Сейчас нельзя так же играть этот спектакль, как он был замыслен раньше, когда еще была рана его смерти, это была дань уважения к своему товарищу. Поэтому он так редко шел. А когда он стал идти как любой поэтический спектакль, и смерть его отдалилась от нас, что естественно, то такой пиетет к нему бесконечных аплодисментов, ношение цветов к гитаре — это стало выглядеть некоторой спекуляцией его именем. И я сказал, что это делать не надо. Это могли воспринять, что я ревную к Володе — актеры какие-то больные люди, и вообще мы все больное общество. Но не хотим это понимать.
«Пир во время чумы» А. С. Пушкина, 1989
(Из первой беседы с артистами 25 февраля 1989 г.)

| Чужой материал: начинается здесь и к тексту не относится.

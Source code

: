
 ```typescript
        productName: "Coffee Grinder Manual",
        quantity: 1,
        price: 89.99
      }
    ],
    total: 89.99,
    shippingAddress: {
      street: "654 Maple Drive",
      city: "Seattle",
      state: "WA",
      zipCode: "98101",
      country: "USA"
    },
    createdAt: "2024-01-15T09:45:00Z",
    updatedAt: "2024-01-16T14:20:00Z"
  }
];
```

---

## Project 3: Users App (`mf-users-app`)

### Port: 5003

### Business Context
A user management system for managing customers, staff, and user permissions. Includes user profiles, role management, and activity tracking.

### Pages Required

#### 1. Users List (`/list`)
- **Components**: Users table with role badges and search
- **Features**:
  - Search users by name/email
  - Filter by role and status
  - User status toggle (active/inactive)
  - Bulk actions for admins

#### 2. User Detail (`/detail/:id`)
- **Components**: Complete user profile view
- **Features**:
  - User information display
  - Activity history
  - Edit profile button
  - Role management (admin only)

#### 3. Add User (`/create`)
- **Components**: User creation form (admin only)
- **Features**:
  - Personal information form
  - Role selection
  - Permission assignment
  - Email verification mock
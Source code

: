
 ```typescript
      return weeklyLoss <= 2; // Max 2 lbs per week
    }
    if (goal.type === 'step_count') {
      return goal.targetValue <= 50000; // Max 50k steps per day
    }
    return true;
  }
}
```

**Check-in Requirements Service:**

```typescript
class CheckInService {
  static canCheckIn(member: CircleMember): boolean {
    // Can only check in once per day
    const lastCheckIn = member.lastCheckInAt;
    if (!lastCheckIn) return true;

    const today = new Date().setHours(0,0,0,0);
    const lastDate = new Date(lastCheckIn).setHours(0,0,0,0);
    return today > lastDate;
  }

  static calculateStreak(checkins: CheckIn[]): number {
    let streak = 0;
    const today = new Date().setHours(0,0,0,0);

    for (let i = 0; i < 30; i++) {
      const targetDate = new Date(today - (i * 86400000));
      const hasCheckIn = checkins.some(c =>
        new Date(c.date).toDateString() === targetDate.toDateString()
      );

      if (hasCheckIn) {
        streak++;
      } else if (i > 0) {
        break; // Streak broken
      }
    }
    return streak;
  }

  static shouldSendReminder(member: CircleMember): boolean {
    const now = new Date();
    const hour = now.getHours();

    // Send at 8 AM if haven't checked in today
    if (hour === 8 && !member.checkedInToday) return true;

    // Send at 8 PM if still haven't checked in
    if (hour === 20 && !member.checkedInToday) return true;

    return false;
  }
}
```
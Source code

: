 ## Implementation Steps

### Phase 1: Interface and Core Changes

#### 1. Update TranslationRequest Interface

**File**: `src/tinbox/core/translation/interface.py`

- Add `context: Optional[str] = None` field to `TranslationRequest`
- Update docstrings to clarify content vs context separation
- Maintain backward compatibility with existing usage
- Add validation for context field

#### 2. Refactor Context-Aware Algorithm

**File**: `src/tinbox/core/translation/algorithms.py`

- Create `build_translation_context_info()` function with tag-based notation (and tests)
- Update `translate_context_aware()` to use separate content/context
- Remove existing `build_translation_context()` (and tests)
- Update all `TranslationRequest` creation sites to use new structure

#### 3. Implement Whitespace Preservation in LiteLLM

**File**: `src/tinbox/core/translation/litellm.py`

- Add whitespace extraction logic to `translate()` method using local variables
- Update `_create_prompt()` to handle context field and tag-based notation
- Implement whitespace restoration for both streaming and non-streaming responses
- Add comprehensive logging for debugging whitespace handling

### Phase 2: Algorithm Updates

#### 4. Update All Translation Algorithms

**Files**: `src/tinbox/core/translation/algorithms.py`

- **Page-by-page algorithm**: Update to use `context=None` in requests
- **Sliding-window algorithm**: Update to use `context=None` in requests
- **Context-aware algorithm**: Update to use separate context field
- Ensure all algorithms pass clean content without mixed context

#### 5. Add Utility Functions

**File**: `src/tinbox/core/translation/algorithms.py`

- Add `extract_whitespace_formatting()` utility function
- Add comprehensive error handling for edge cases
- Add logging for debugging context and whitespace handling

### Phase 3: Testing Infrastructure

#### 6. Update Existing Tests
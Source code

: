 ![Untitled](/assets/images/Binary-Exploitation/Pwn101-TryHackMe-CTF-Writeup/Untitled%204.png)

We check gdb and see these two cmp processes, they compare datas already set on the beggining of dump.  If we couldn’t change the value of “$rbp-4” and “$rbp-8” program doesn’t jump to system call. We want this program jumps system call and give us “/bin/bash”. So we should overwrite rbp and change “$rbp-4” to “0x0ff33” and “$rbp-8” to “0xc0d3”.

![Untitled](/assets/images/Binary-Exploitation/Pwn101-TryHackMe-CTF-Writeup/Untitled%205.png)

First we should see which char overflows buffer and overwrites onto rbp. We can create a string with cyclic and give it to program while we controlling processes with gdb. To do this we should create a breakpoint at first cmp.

Это, в общем, такой Апокалипсис. Три блистательные маленькие трагедии Пушкина объединены пиром во время чумы. Город весь зачумленный, и это последний пир людей, которые решили встретить смерть вот так — с вином, с воспоминаниями… И эти вещи идут как наплыв, как воспоминания этих людей перед смертью. «Предсмертные зарницы», как Шекспир говорит. На большой сцене это будет — как в «Борисе», площадь большая, может, будет задействована и улица, и окно наше и иногда будут проходить эти бесконечные вереницы: умирающих несут.